As much as I hate to say it, this will save time in the long run. In general one should be extremely careful with chown and chmod for system directories.
mdo123 over 5 years

@Hridaynath you're missing the / in usr/bin/sudo on #5 in your answer
Peter Drinnan about 5 years

I ran into this issue when I accidentally installed composer with sudo. The installer changed ownership of the entire /usr/local/bin/$USER folder. The fix was NOT to drop a thermal nuclear warhead on the machine, but rather just run chown root:root /usr/local/bin/sudo && chmod 4755 /usr/local/bin/sudo
Oli about 5 years

@PeterDrinnan The answer involving nuclear ordinance assumes a global chowning. Your case sounds much more discrete. That said, why on earth do you have a sudo binary in /usr/local/bin/? That seems very dodgy to me.
Lon Kaut about 5 years

I have a strong feeling @Oli is right about this.
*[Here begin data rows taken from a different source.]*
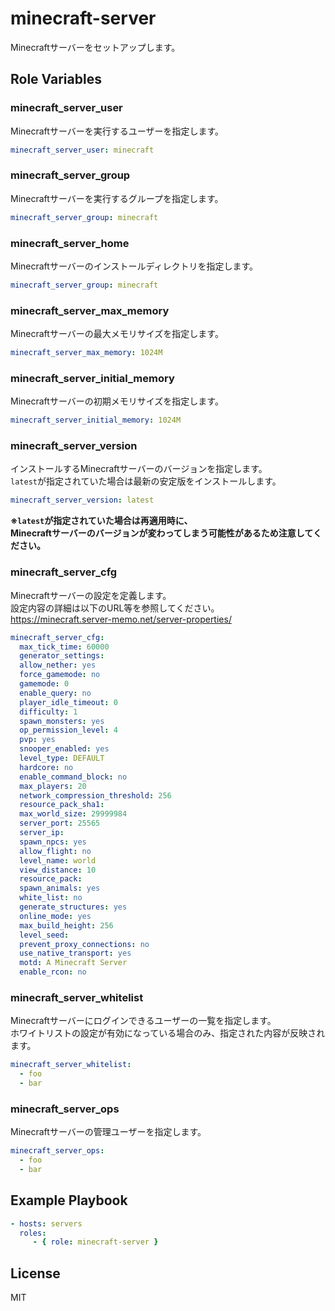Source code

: minecraft-server
=========

Minecraftサーバーをセットアップします。

Role Variables
--------------

### minecraft_server_user

Minecraftサーバーを実行するユーザーを指定します。

```yaml
minecraft_server_user: minecraft
```

### minecraft_server_group

Minecraftサーバーを実行するグループを指定します。

```yaml
minecraft_server_group: minecraft
```

### minecraft_server_home

Minecraftサーバーのインストールディレクトリを指定します。

```yaml
minecraft_server_group: minecraft
```

### minecraft_server_max_memory

Minecraftサーバーの最大メモリサイズを指定します。

```yaml
minecraft_server_max_memory: 1024M
```

### minecraft_server_initial_memory

Minecraftサーバーの初期メモリサイズを指定します。

```yaml
minecraft_server_initial_memory: 1024M
```

### minecraft_server_version

インストールするMinecraftサーバーのバージョンを指定します。  
`latest`が指定されていた場合は最新の安定版をインストールします。

```yaml
minecraft_server_version: latest
```

**※`latest`が指定されていた場合は再適用時に、    
Minecraftサーバーのバージョンが変わってしまう可能性があるため注意してください。**

### minecraft_server_cfg

Minecraftサーバーの設定を定義します。  
設定内容の詳細は以下のURL等を参照してください。  
https://minecraft.server-memo.net/server-properties/

```yaml
minecraft_server_cfg:
  max_tick_time: 60000
  generator_settings:
  allow_nether: yes
  force_gamemode: no
  gamemode: 0
  enable_query: no
  player_idle_timeout: 0
  difficulty: 1
  spawn_monsters: yes
  op_permission_level: 4
  pvp: yes
  snooper_enabled: yes
  level_type: DEFAULT
  hardcore: no
  enable_command_block: no
  max_players: 20
  network_compression_threshold: 256
  resource_pack_sha1:
  max_world_size: 29999984
  server_port: 25565
  server_ip:
  spawn_npcs: yes
  allow_flight: no
  level_name: world
  view_distance: 10
  resource_pack:
  spawn_animals: yes
  white_list: no
  generate_structures: yes
  online_mode: yes
  max_build_height: 256
  level_seed:
  prevent_proxy_connections: no
  use_native_transport: yes
  motd: A Minecraft Server
  enable_rcon: no
```

### minecraft_server_whitelist

Minecraftサーバーにログインできるユーザーの一覧を指定します。  
ホワイトリストの設定が有効になっている場合のみ、指定された内容が反映されます。

```yaml
minecraft_server_whitelist:
  - foo
  - bar
```

### minecraft_server_ops

Minecraftサーバーの管理ユーザーを指定します。

```yaml
minecraft_server_ops:
  - foo
  - bar
```


Example Playbook
----------------

```yaml
- hosts: servers
  roles:
     - { role: minecraft-server }
```

License
-------

MIT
Assuming you didn't just accidentally screw up permissions of the sudo binary, Chances are, you probably did something stupid like me. While in /root/, tried to RECURSIVELY set permissions for every hidden directory in that directory that was moved over from a non-root user. sudo chmod -R root:root .* Who knew that .. was included in that list. Yikes!
THE JOATMON over 3 years

Is it possible this is a product of being on a VPS?
Jacolack almost 3 years

Helpful tip: if you are using WSL, check out this tutorial to log in and out of root: tenforums.com/tutorials/…
Jay Killeen over 2 years

Also helpful tip for WSL. askubuntu.com/questions/931940/… wsl -u root will login to wsl as root
Admin about 2 years

Even if the user got permission for all directories: What problem will it create, if we just give the ownership for all directories back to root?